Eso hace Paula Ortiz en “La Novia”. Saltar y montar “Bodas de Sangre”, ortodoxa respecto al texto del poeta, pero heterodoxa en el imaginario de paisajes y figuras. Filmada con un lirismo arrebatado, deudor de la poesía del maestro, Los Monegros y La Capadocia sirven de set yermo, terroso, en ruinas, para este drama genital, devorado de pasión, negro, brujo, atávico, y exhibido adrede como atemporal, como son los instintos básicos del ser humano.
Pero es nuevo a los ojos, y a los oídos.
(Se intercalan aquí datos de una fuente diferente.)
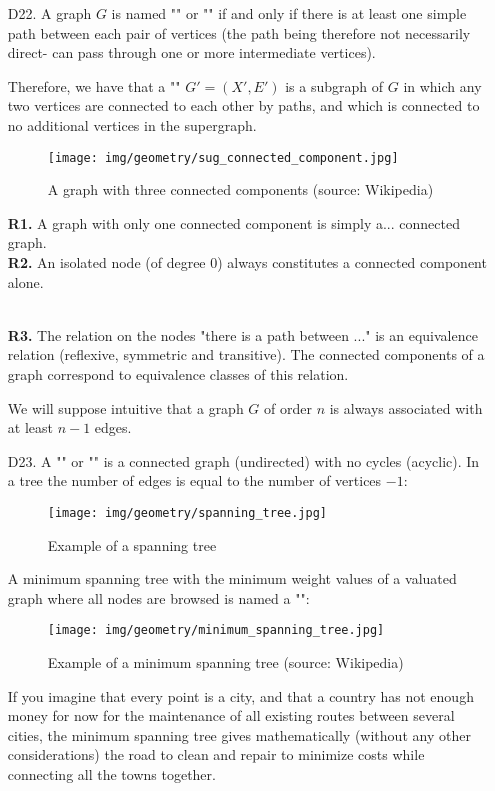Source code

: {\begin{enumerate}
	 \item[D22.] A graph $G$ is named "" or "" if and only if there is at least one simple path between each pair of vertices (the path being therefore not necessarily direct- can pass through one or more intermediate vertices).
	 
	 Therefore, we have that a "" $G'=(X',E')$ is a subgraph of $G$ in which any two vertices are connected to each other by paths, and which is connected to no additional vertices in the supergraph.
	 \begin{figure}[H]
		\centering
		\texttt{[image: img/geometry/sug\_connected\_component.jpg]}
		\caption{A graph with three connected components (source: Wikipedia)}
	\end{figure}
	\begin{tcolorbox}[title=Remarks,colframe=black,arc=10pt]
	\textbf{R1.} A graph with only one connected component is simply a... connected graph. \\
	
	\textbf{R2.} An isolated node (of degree $0$) always constitutes a connected component alone.\\\
	
	\textbf{R3.} The relation on the nodes "there is a path between ..." is an equivalence relation (reflexive, symmetric and transitive). The connected components of a graph correspond to equivalence classes of this relation.
	\end{tcolorbox}
	We will suppose intuitive that a graph $G$ of order $n$ is always associated with at least $n-1$ edges.
	
	\item[D23.] A "" or "" is a connected graph (undirected) with no cycles (acyclic). In a tree the number of edges is equal to the number of vertices $- 1$:
	 \begin{figure}[H]
		\centering
		\texttt{[image: img/geometry/spanning\_tree.jpg]}
		\caption{Example of a spanning tree}
	\end{figure}
	 A minimum spanning tree with the minimum weight values of a valuated graph where all nodes are browsed is named a "":
	 \begin{figure}[H]
		\centering
		\texttt{[image: img/geometry/minimum\_spanning\_tree.jpg]}
		\caption{Example of a minimum spanning tree (source: Wikipedia)}
	\end{figure}
	If you imagine that every point is a city, and that a country has not enough money for now for the maintenance of all existing routes between several cities, the minimum spanning tree gives mathematically (without any other considerations) the road to clean and repair to minimize costs while connecting all the towns together.
	

\end{enumerate}}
Cantes que van de "La Tarara" al “Take this Waltz” de Leonard Coen, embrocan ideales con una puesta en escena alambicada de recursos fílmicos, puestos al servicio de contar otra vez lo de siempre de modo pasmoso. Y moderno, dentro del machismo que se pueda presumir intrínseco a la obra lorquiana. Una película de mujeres, con mujeres de rompe y rasga. Y de hombres, intencionadamente arquetipos, que no van más allá de ser desencadenantes de todo lo que ellas hacen y les pasa.
Y está, además, en cierto modo, un gusto por el preciosismo casi de filme oriental (no en vano parte del soundtrack es del japones Shigeru Umebayashi). Y, claro, interpretaciones sobrecogedoras, como las que nos obsequian Inma Cuesta y Luisa Gavasa de los dos personajes a los que la película se entrega: la novia y la madre.
Definitivamente, Paula Ortiz saltó al vacío y cayó de pie. Y ahora solo escucha aplausos.